Files ending in .lw are Ludwig files. The composition keyword denotes a special type of Ludwig file that is executable with fugue run. All other Ludwig files are modules, and like you’d expect from a module, they can be imported into compositions, but they are not runnable on their own. Groups of modules are libraries, and there are many examples of Ludwig modules (and libraries) in the Standard Library Reference.

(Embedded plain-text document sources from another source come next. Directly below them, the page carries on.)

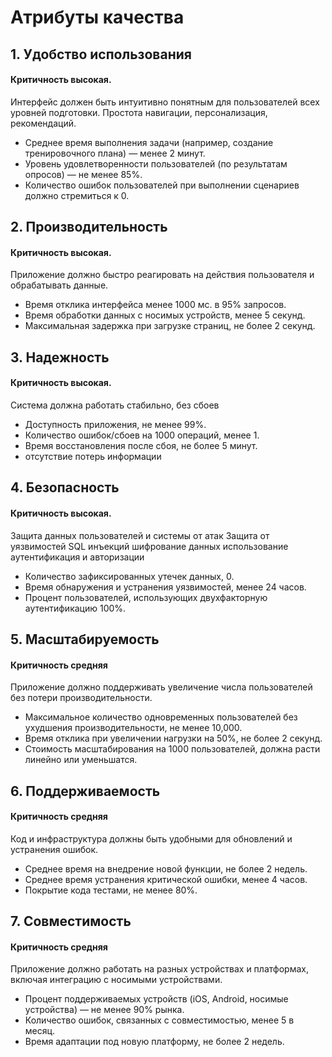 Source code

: # Атрибуты качества

## 1. Удобство использования
#### Критичность высокая.

Интерфейс должен быть интуитивно понятным для пользователей всех уровней подготовки.
Простота навигации, персонализация, рекомендаций.

* Среднее время выполнения задачи (например, создание тренировочного плана) — менее 2 минут.
* Уровень удовлетворенности пользователей (по результатам опросов) — не менее 85%.
* Количество ошибок пользователей при выполнении сценариев должно стремиться к 0.

##  2. Производительность 
#### Критичность высокая.

Приложение должно быстро реагировать на действия пользователя и обрабатывать данные. 
 
* Время отклика интерфейса менее 1000 мс. в 95% запросов.
* Время обработки данных с носимых устройств, менее 5 секунд.
* Максимальная задержка при загрузке страниц, не более 2 секунд.

## 3. Надежность
#### Критичность высокая.

Система должна работать стабильно, без сбоев  

* Доступность приложения, не менее 99%.
* Количество ошибок/сбоев на 1000 операций, менее 1.
* Время восстановления после сбоя, не более 5 минут.
* отсутствие потерь информации

## 4. Безопасность 
#### Критичность высокая.
Защита данных пользователей и системы от атак 
Защита от уязвимостей SQL инъекций 
шифрование данных 
использование аутентификация и авторизации

* Количество зафиксированных утечек данных, 0.
* Время обнаружения и устранения уязвимостей, менее 24 часов.
* Процент пользователей, использующих двухфакторную аутентификацию 100%.

## 5. Масштабируемость
#### Критичность средняя
Приложение должно поддерживать увеличение числа пользователей без потери производительности.

* Максимальное количество одновременных пользователей без ухудшения производительности, не менее 10,000.
* Время отклика при увеличении нагрузки на 50%, не более 2 секунд.
* Стоимость масштабирования на 1000 пользователей, должна расти линейно или уменьшатся.

## 6. Поддерживаемость
#### Критичность средняя

Код и инфраструктура должны быть удобными для обновлений и устранения ошибок.

* Среднее время на внедрение новой функции, не более 2 недель.
* Среднее время устранения критической ошибки, менее 4 часов.
* Покрытие кода тестами, не менее 80%.

## 7. Совместимость
#### Критичность средняя
Приложение должно работать на разных устройствах и платформах, включая интеграцию с носимыми устройствами.

* Процент поддерживаемых устройств (iOS, Android, носимые устройства) — не менее 90% рынка.
* Количество ошибок, связанных с совместимостью, менее 5 в месяц.
* Время адаптации под новую платформу, не более 2 недель.
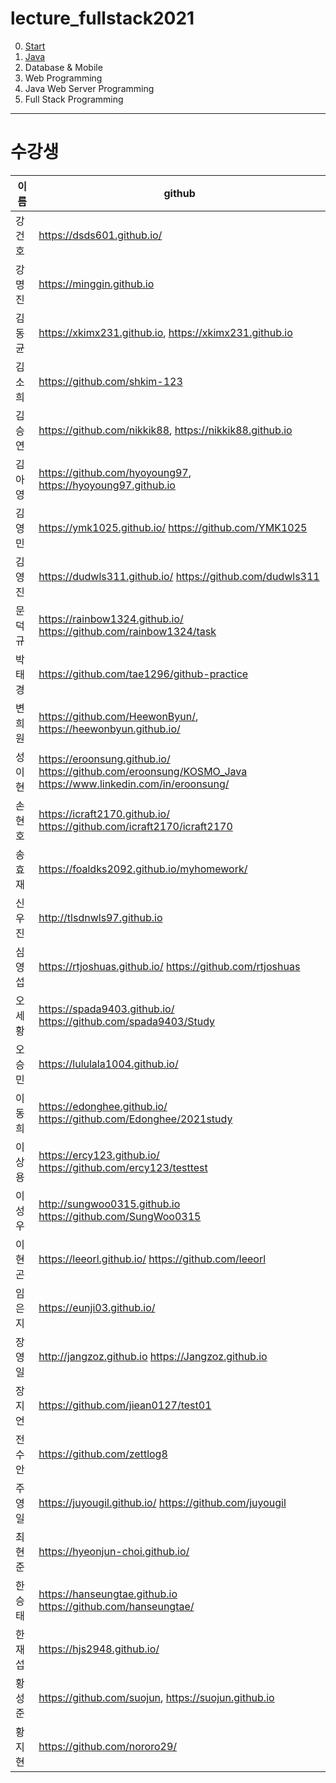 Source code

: # lecture_fullstack2021

0. [Start](01-Start/README.md)
1. [Java](01-Java/README.md)
2. Database & Mobile
3. Web Programming
4. Java Web Server Programming
5. Full Stack Programming

---

# 수강생

이름 | github 
------------- | ---------------------------------------------------
강건호	| https://dsds601.github.io/
강명진	 | https://minggin.github.io 
김동균	 | https://xkimx231.github.io, https://xkimx231.github.io 
김소희	| https://github.com/shkim-123
김승연	 | https://github.com/nikkik88, https://nikkik88.github.io
김아영	 | https://github.com/hyoyoung97, https://hyoyoung97.github.io 
김영민	 | https://ymk1025.github.io/  https://github.com/YMK1025
김영진	 | https://dudwls311.github.io/  https://github.com/dudwls311
문덕규	 | https://rainbow1324.github.io/   https://github.com/rainbow1324/task
박태경	 | https://github.com/tae1296/github-practice
변희원	 | https://github.com/HeewonByun/, https://heewonbyun.github.io/
성이현	 | https://eroonsung.github.io/   https://github.com/eroonsung/KOSMO_Java    https://www.linkedin.com/in/eroonsung/
손현호	 | https://icraft2170.github.io/  https://github.com/icraft2170/icraft2170
송효재	 | https://foaldks2092.github.io/myhomework/ 
신우진	 | http://tlsdnwls97.github.io   
심영섭	 | https://rtjoshuas.github.io/   https://github.com/rtjoshuas
오세황	 | https://spada9403.github.io/   https://github.com/spada9403/Study
오승민	 | https://lululala1004.github.io/ 
이동희	 | https://edonghee.github.io/    https://github.com/Edonghee/2021study
이상용	 | https://ercy123.github.io/    https://github.com/ercy123/testtest 
이성우	 | http://sungwoo0315.github.io   https://github.com/SungWoo0315
이현곤	| https://leeorl.github.io/   https://github.com/leeorl
임은지	 | https://eunji03.github.io/ 
장영일	 | http://jangzoz.github.io   https://Jangzoz.github.io
장지언	 | https://github.com/jiean0127/test01
전수안	 | https://github.com/zettlog8
주영일	| https://juyougil.github.io/  https://github.com/juyougil
최현준	 | https://hyeonjun-choi.github.io/
한승태	 | https://hanseungtae.github.io   https://github.com/hanseungtae/
한재섭	| https://hjs2948.github.io/ 
황성준	| https://github.com/suojun, https://suojun.github.io
황지현	| https://github.com/nororo29/
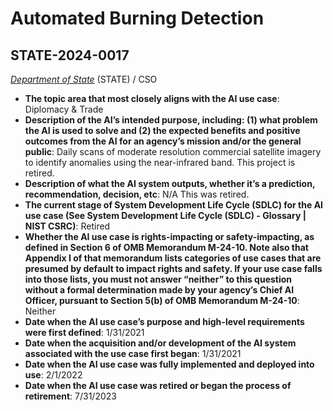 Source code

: # Automated Burning Detection
## STATE-2024-0017
_[Department of State](<../3_agency/Department of State.md>)_ (STATE) / CSO


+ **The topic area that most closely aligns with the AI use case**: Diplomacy & Trade
+ **Description of the AI’s intended purpose, including: (1) what problem the AI is used to solve and (2) the expected benefits and positive outcomes from the AI for an agency’s mission and/or the general public**: Daily scans of moderate resolution commercial satellite imagery to identify anomalies using the near-infrared band. This project is retired.
+ **Description of what the AI system outputs, whether it’s a prediction, recommendation, decision, etc**: N/A This was retired.
+ **The current stage of System Development Life Cycle (SDLC) for the AI use case (See System Development Life Cycle (SDLC) - Glossary | NIST CSRC)**: Retired
+ **Whether the AI use case is rights-impacting or safety-impacting, as defined in Section 6 of OMB Memorandum M-24-10. Note also that Appendix I of that memorandum lists categories of use cases that are presumed by default to impact rights and safety. If your use case falls into those lists, you must not answer “neither” to this question without a formal determination made by your agency’s Chief AI Officer, pursuant to Section 5(b) of OMB Memorandum M-24-10**: Neither
+ **Date when the AI use case’s purpose and high-level requirements were first defined**: 1/31/2021
+ **Date when the acquisition and/or development of the AI system associated with the use case first began**: 1/31/2021
+ **Date when the AI use case was fully implemented and deployed into use**: 2/1/2022
+ **Date when the AI use case was retired or began the process of retirement**: 7/31/2023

It’s a best practice to put the composition keyword at the very beginning of your composition.

Importing Modules

import Fugue.AWS as AWS
import Fugue.AWS.EC2 as EC2

Modules are another name for importable Ludwig code, groups of modules are libraries. Our Hello World composition makes use of two modules: Fugue.AWS and Fugue.AWS.EC2. If you have Fugue, you have these modules; they are part of the Fugue Standard Library, which is bundled with the Fugue Client Tools. In addition to Fugue.AWS.* modules, the Fugue Standard Library includes Fugue.Core.AWS.* and Fugue.AWS.Pattern.* modules. You can read more about the different categories in the Ludwig Programming Guide.

We need to import Fugue.AWS and Fugue.AWS.EC2 because our composition uses types defined in each module – which we’ll get to in just a few lines.

We can give each module an alias, so we don’t have to type out the whole module name when we refer to one of its types. We do this by using as, like so: import <Module Name> as <Alias>.



Need to document your code? Write a TODO? Make a note to yourself? Any line beginning with a # is a comment, which Fugue ignores.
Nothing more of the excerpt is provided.